TraceRV 0: Tracing disabled, since +tracefile was not provided.
command line for program 0. argc=26:
+permissive +macaddr0=00:12:6D:00:00:02 +blkdev0=linux-uniform0-br-base.img +niclog0=niclog0 +blkdev-log0=blkdev-log0 +trace-select=1 +trace-start=0 +trace-end=-1 +trace-output-format=0 +dwarf-file-name=linux-uniform0-br-base-bin-dwarf +autocounter-readrate=0 +autocounter-filename-base=AUTOCOUNTERFILE +print-start=0 +print-end=-1 +linklatency0=6405 +netbw0=200 +shmemportname0=default +domain=0x0000 +bus=0x01 +device=0x00 +function=0x0 +bar=0x0 +pci-vendor=0x10ee +pci-device=0x903f +permissive-off linux-uniform0-br-base-bin
FireSim fingerprint: 0x46697265
TracerV: Trigger enabled from 0 to 18446744073709551615 cycles
Commencing simulation.
The reboot seems to be a hard reset, and there's no useful kernel log/syslog.
Expected Behavior
Boots Linux
Other Information
No response
1.17.1 works fine.
Possibly related to #1692
Solved like #1695
@RealJustinNi thanks for the link.
In my case, I'm following the getting started guide, and didn't elaborate any design myself. The bitstream flashed is downloaded by FireSim https://github.com/firesim/firesim/blob/535dcdc29a930525e771f083f2b1c688884c6871/deploy/sample-backup-configs/sample_config_hwdb.yaml#L66 (1.18.0). The memory configuration file is from the same tarball. So I didn't think that reprogramming the memory device is necessary.
Regardless of the above, this still seems to be a regression where the same steps work find on a fresh 1.17.1 checkout.
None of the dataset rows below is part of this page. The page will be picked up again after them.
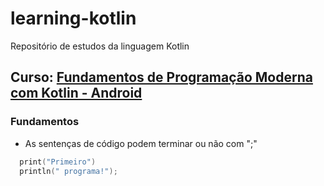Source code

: # learning-kotlin
Repositório de estudos da linguagem Kotlin

## Curso: [Fundamentos de Programação Moderna com Kotlin - Android](https://www.udemy.com/curso-kotlin-pt/)

### Fundamentos

- As sentenças de código podem terminar ou não com ";"

```kotlin
  print("Primeiro")
  println(" programa!");
```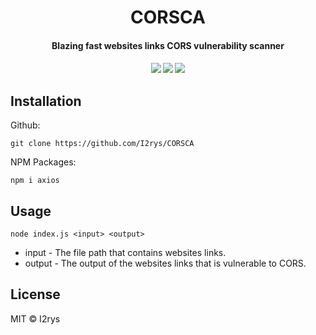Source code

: <h1 align="center">CORSCA</h1>
<h4 align="center">Blazing fast websites links CORS vulnerability scanner<h4>
<p align="center">
	<a href="https://github.com/I2rys/CORSCA/blob/main/LICENSE"><img src="https://img.shields.io/github/license/I2rys/CORSCA?style=flat-square"></img></a>
	<a href="https://github.com/I2rys/CORSCA/issues"><img src="https://img.shields.io/github/issues/I2rys/CORSCA.svg"></img></a>
	<a href="https://nodejs.org/"><img src="https://img.shields.io/badge/-Nodejs-green?style=flat-square&logo=Node.js"></img></a>
</p>


## Installation
Github:
```
git clone https://github.com/I2rys/CORSCA
```

NPM Packages:
```
npm i axios
```

## Usage
```
node index.js <input> <output>
```
+ input - The file path that contains websites links.
+ output - The output of the websites links that is vulnerable to CORS.

## License
MIT © I2rys
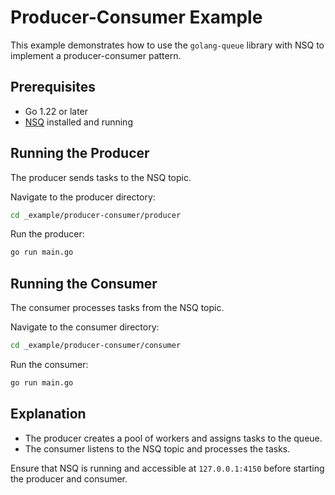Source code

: # Producer-Consumer Example

This example demonstrates how to use the `golang-queue` library with NSQ to implement a producer-consumer pattern.

## Prerequisites

- Go 1.22 or later
- [NSQ](https://nsq.io/) installed and running

## Running the Producer

The producer sends tasks to the NSQ topic.

Navigate to the producer directory:

```sh
cd _example/producer-consumer/producer
```

Run the producer:

```sh
go run main.go
```

## Running the Consumer

The consumer processes tasks from the NSQ topic.

Navigate to the consumer directory:

```sh
cd _example/producer-consumer/consumer
```

Run the consumer:

```sh
go run main.go
```

## Explanation

- The producer creates a pool of workers and assigns tasks to the queue.
- The consumer listens to the NSQ topic and processes the tasks.

Ensure that NSQ is running and accessible at `127.0.0.1:4150` before starting the producer and consumer.
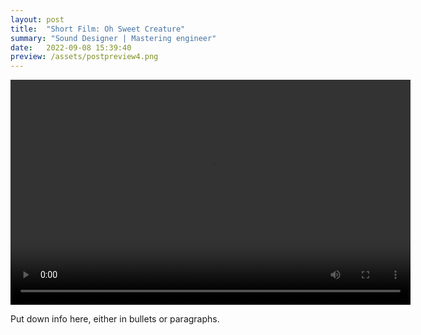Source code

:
 ```yaml
---
layout: post
title:  "Short Film: Oh Sweet Creature"
summary: "Sound Designer | Mastering engineer"
date:   2022-09-08 15:39:40
preview: /assets/postpreview4.png
---
```


<video width="640" height="360" controls>
  <source src="/assets/video4.mp4" type="video/mp4">
</video>

Put down info here, either in bullets or paragraphs.
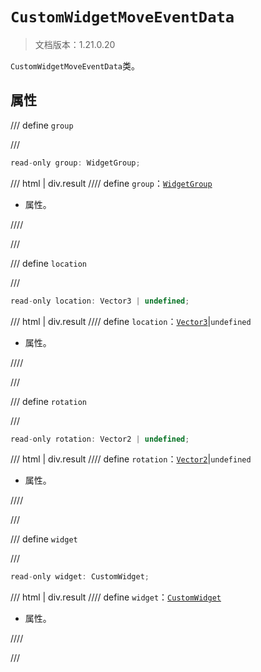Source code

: # `CustomWidgetMoveEventData`

> 文档版本：1.21.0.20

`CustomWidgetMoveEventData`类。

## 属性

/// define
`group`


///

```js
read-only group: WidgetGroup;
```

/// html | div.result
//// define
`group`：[`WidgetGroup`](./widgetgroup.md)

- 属性。


////

///


/// define
`location`


///

```js
read-only location: Vector3 | undefined;
```

/// html | div.result
//// define
`location`：[`Vector3`](../../server/beta/vector3.md)|`undefined`

- 属性。


////

///


/// define
`rotation`


///

```js
read-only rotation: Vector2 | undefined;
```

/// html | div.result
//// define
`rotation`：[`Vector2`](../../server/beta/vector2.md)|`undefined`

- 属性。


////

///


/// define
`widget`


///

```js
read-only widget: CustomWidget;
```

/// html | div.result
//// define
`widget`：[`CustomWidget`](./customwidget.md)

- 属性。


////

///

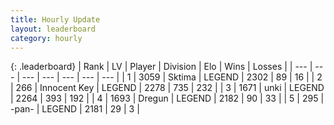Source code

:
 ```yaml
---
title: Hourly Update
layout: leaderboard
category: hourly
---
```


{: .leaderboard}
| Rank | LV | Player | Division | Elo | Wins | Losses |
| --- | --- | --- | --- | --- | --- | --- |
| <span data-change="0">1</span> | 3059 | <span title="ID: 353063">Sktima</span> | LEGEND | <span data-change="0">2302</span> | <span data-change="0">89</span> | <span data-change="0">16</span> |
| <span data-change="0">2</span> | 266 | <span title="ID: 773025">Innocent Key</span> | LEGEND | <span data-change="8">2278</span> | <span data-change="2">735</span> | <span data-change="0">232</span> |
| <span data-change="0">3</span> | 1671 | <span title="ID: 692745">unki</span> | LEGEND | <span data-change="9">2264</span> | <span data-change="2">393</span> | <span data-change="0">192</span> |
| <span data-change="0">4</span> | 1693 | <span title="ID: 337810">Dregun</span> | LEGEND | <span data-change="0">2182</span> | <span data-change="0">90</span> | <span data-change="0">33</span> |
| <span data-change="0">5</span> | 295 | <span title="ID: 719486">-pan-</span> | LEGEND | <span data-change="0">2181</span> | <span data-change="0">29</span> | <span data-change="0">3</span> |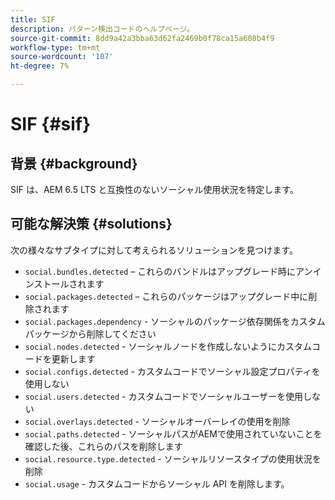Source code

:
 ```yaml
---
title: SIF
description: パターン検出コードのヘルプページ。
source-git-commit: 8dd9a42a3bba63d62fa2469b0f78ca15a608b4f9
workflow-type: tm+mt
source-wordcount: '107'
ht-degree: 7%

---
```


# SIF {#sif}

## 背景 {#background}

SIF は、AEM 6.5 LTS と互換性のないソーシャル使用状況を特定します。

<!-- Alexandru: drafting for now ## Possible implications and risks {#implications-and-risks} -->

## 可能な解決策 {#solutions}

次の様々なサブタイプに対して考えられるソリューションを見つけます。

* `social.bundles.detected` – これらのバンドルはアップグレード時にアンインストールされます
* `social.packages.detected` – これらのパッケージはアップグレード中に削除されます
* `social.packages.dependency` - ソーシャルのパッケージ依存関係をカスタム パッケージから削除してください
* `social.nodes.detected` - ソーシャルノードを作成しないようにカスタムコードを更新します
* `social.configs.detected` - カスタムコードでソーシャル設定プロパティを使用しない
* `social.users.detected` - カスタムコードでソーシャルユーザーを使用しない
* `social.overlays.detected` - ソーシャルオーバーレイの使用を削除
* `social.paths.detected` - ソーシャルパスがAEMで使用されていないことを確認した後、これらのパスを削除します
* `social.resource.type.detected` - ソーシャルリソースタイプの使用状況を削除
* `social.usage` - カスタムコードからソーシャル API を削除します。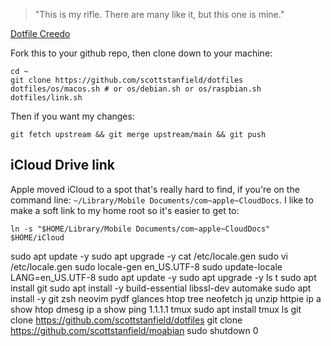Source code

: > "This is my rifle. There are many like it, but this one is mine."

[Dotfile Creedo](https://en.wikipedia.org/wiki/Rifleman%27s_Creed)

Fork this to your github repo, then clone down to your machine:

```
cd ~
git clone https://github.com/scottstanfield/dotfiles
dotfiles/os/macos.sh # or os/debian.sh or os/raspbian.sh
dotfiles/link.sh
```

Then if you want my changes:

```
git fetch upstream && git merge upstream/main && git push
```

## iCloud Drive link
Apple moved iCloud to a spot that's really hard to find, if you're on
the command line: `~/Library/Mobile Documents/com~apple~CloudDocs`. I
like to make a soft link to my home root so it's easier to get to:

```
ln -s "$HOME/Library/Mobile Documents/com~apple~CloudDocs" $HOME/iCloud
```


sudo apt update -y
sudo apt upgrade -y
cat /etc/locale.gen
sudo vi /etc/locale.gen
sudo locale-gen en_US.UTF-8
sudo update-locale LANG=en_US.UTF-8
sudo apt update -y
sudo apt upgrade -y
ls
t
sudo apt install git
sudo apt install -y build-essential libssl-dev automake
sudo apt install -y git zsh neovim pydf glances htop tree neofetch jq unzip httpie
ip a show
htop
dmesg
ip a show
ping 1.1.1.1
tmux
sudo apt install tmux
ls
git clone https://github.com/scottstanfield/dotfiles
git clone https://github.com/scottstanfield/moabian
sudo shutdown 0
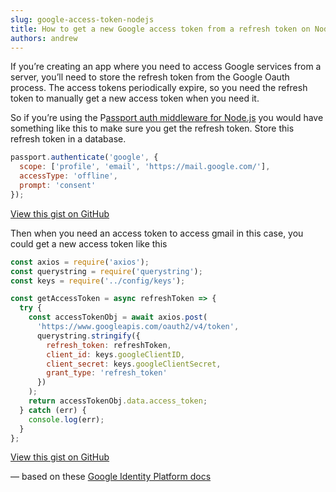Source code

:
 ```yaml
---
slug: google-access-token-nodejs
title: How to get a new Google access token from a refresh token on Node.js
authors: andrew
---
```


If you’re creating an app where you need to access Google services from a server, you’ll need to store the refresh token from the Google Oauth process. The access tokens periodically expire, so you need the refresh token to manually get a new access token when you need it.

So if you’re using the P[assport auth middleware for Node.js](http://www.passportjs.org/) you would have something like this to make sure you get the refresh token. Store this refresh token in a database.

<!--truncate-->

```js title="passport.js"
passport.authenticate('google', {
  scope: ['profile', 'email', 'https://mail.google.com/'],
  accessType: 'offline',
  prompt: 'consent'
});
```

[View this gist on GitHub](https://gist.github.com/magician11/205764591ba3e7a8be6725d9ddc6f519#file-passport-js)

Then when you need an access token to access gmail in this case, you could get a new access token like this

```js title="google-oauth.js"
const axios = require('axios');
const querystring = require('querystring');
const keys = require('../config/keys');

const getAccessToken = async refreshToken => {
  try {
    const accessTokenObj = await axios.post(
      'https://www.googleapis.com/oauth2/v4/token',
      querystring.stringify({
        refresh_token: refreshToken,
        client_id: keys.googleClientID,
        client_secret: keys.googleClientSecret,
        grant_type: 'refresh_token'
      })
    );
    return accessTokenObj.data.access_token;
  } catch (err) {
    console.log(err);
  }
};
```

[View this gist on GitHub](https://gist.github.com/magician11/205764591ba3e7a8be6725d9ddc6f519#file-google-oauth-js)

— based on these [Google Identity Platform docs](https://developers.google.com/identity/protocols/OAuth2WebServer#offline)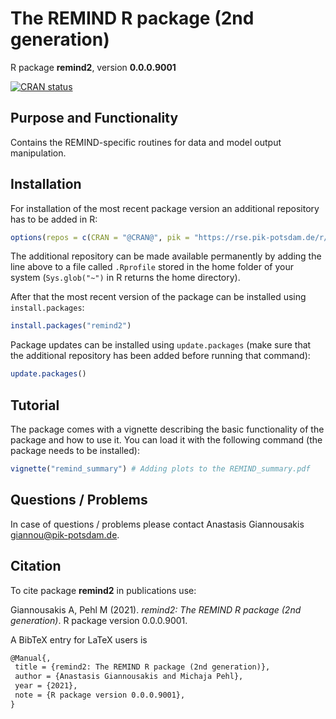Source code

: # The REMIND R package (2nd generation)

R package **remind2**, version **0.0.0.9001**

[![CRAN status](https://www.r-pkg.org/badges/version/remind2)](https://cran.r-project.org/package=remind2)    

## Purpose and Functionality

Contains the REMIND-specific routines for data and model output manipulation.


## Installation

For installation of the most recent package version an additional repository has to be added in R:

```r
options(repos = c(CRAN = "@CRAN@", pik = "https://rse.pik-potsdam.de/r/packages"))
```
The additional repository can be made available permanently by adding the line above to a file called `.Rprofile` stored in the home folder of your system (`Sys.glob("~")` in R returns the home directory).

After that the most recent version of the package can be installed using `install.packages`:

```r 
install.packages("remind2")
```

Package updates can be installed using `update.packages` (make sure that the additional repository has been added before running that command):

```r 
update.packages()
```

## Tutorial

The package comes with a vignette describing the basic functionality of the package and how to use it. You can load it with the following command (the package needs to be installed):

```r
vignette("remind_summary") # Adding plots to the REMIND_summary.pdf
```

## Questions / Problems

In case of questions / problems please contact Anastasis Giannousakis <giannou@pik-potsdam.de>.

## Citation

To cite package **remind2** in publications use:

Giannousakis A, Pehl M (2021). _remind2: The REMIND R package (2nd generation)_. R package version 0.0.0.9001.

A BibTeX entry for LaTeX users is

 ```latex
@Manual{,
  title = {remind2: The REMIND R package (2nd generation)},
  author = {Anastasis Giannousakis and Michaja Pehl},
  year = {2021},
  note = {R package version 0.0.0.9001},
}
```

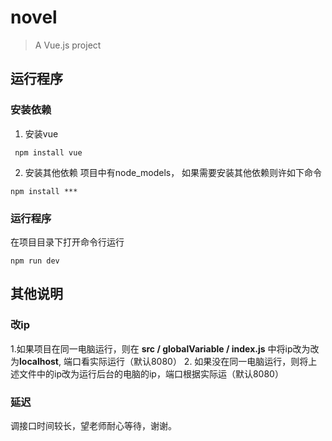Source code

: # novel

> A Vue.js project

## 运行程序
### 安装依赖

1. 安装vue
```
 npm install vue
```

2. 安装其他依赖
  项目中有node_models， 如果需要安装其他依赖则许如下命令
```
npm install ***
```

### 运行程序
在项目目录下打开命令行运行
```
npm run dev
```


## 其他说明

### 改ip
1.如果项目在同一电脑运行，则在  **src / globalVariable / index.js**  中将ip改为改为**localhost**, 端口看实际运行（默认8080）
2. 如果没在同一电脑运行，则将上述文件中的ip改为运行后台的电脑的ip，端口根据实际运（默认8080）

### 延迟

调接口时间较长，望老师耐心等待，谢谢。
@caizixian Hello, we have also recently encountered similar issues when running Firesim 1.18.0 and 1.17.1 workloads on the U200 platform about one week ago. Our bitstream is alveo_u200_firesim_rocket_singlecore_no_nic. Interestingly, under version 1.17.1, both firesim infrasetup and firesim runworkload run correctly, and Linux boots up without any problems. However, after successfully executing firesim infrasetup in version 1.18.0, runworkload results in a host freeze issue.
We ultimately resolved the issue by recompiling a buildstream and then proceeding with the FPGA re-programming. After looking at another issue you mentioned, we discovered that it was indeed an issue with the version pointer. Thank you very much!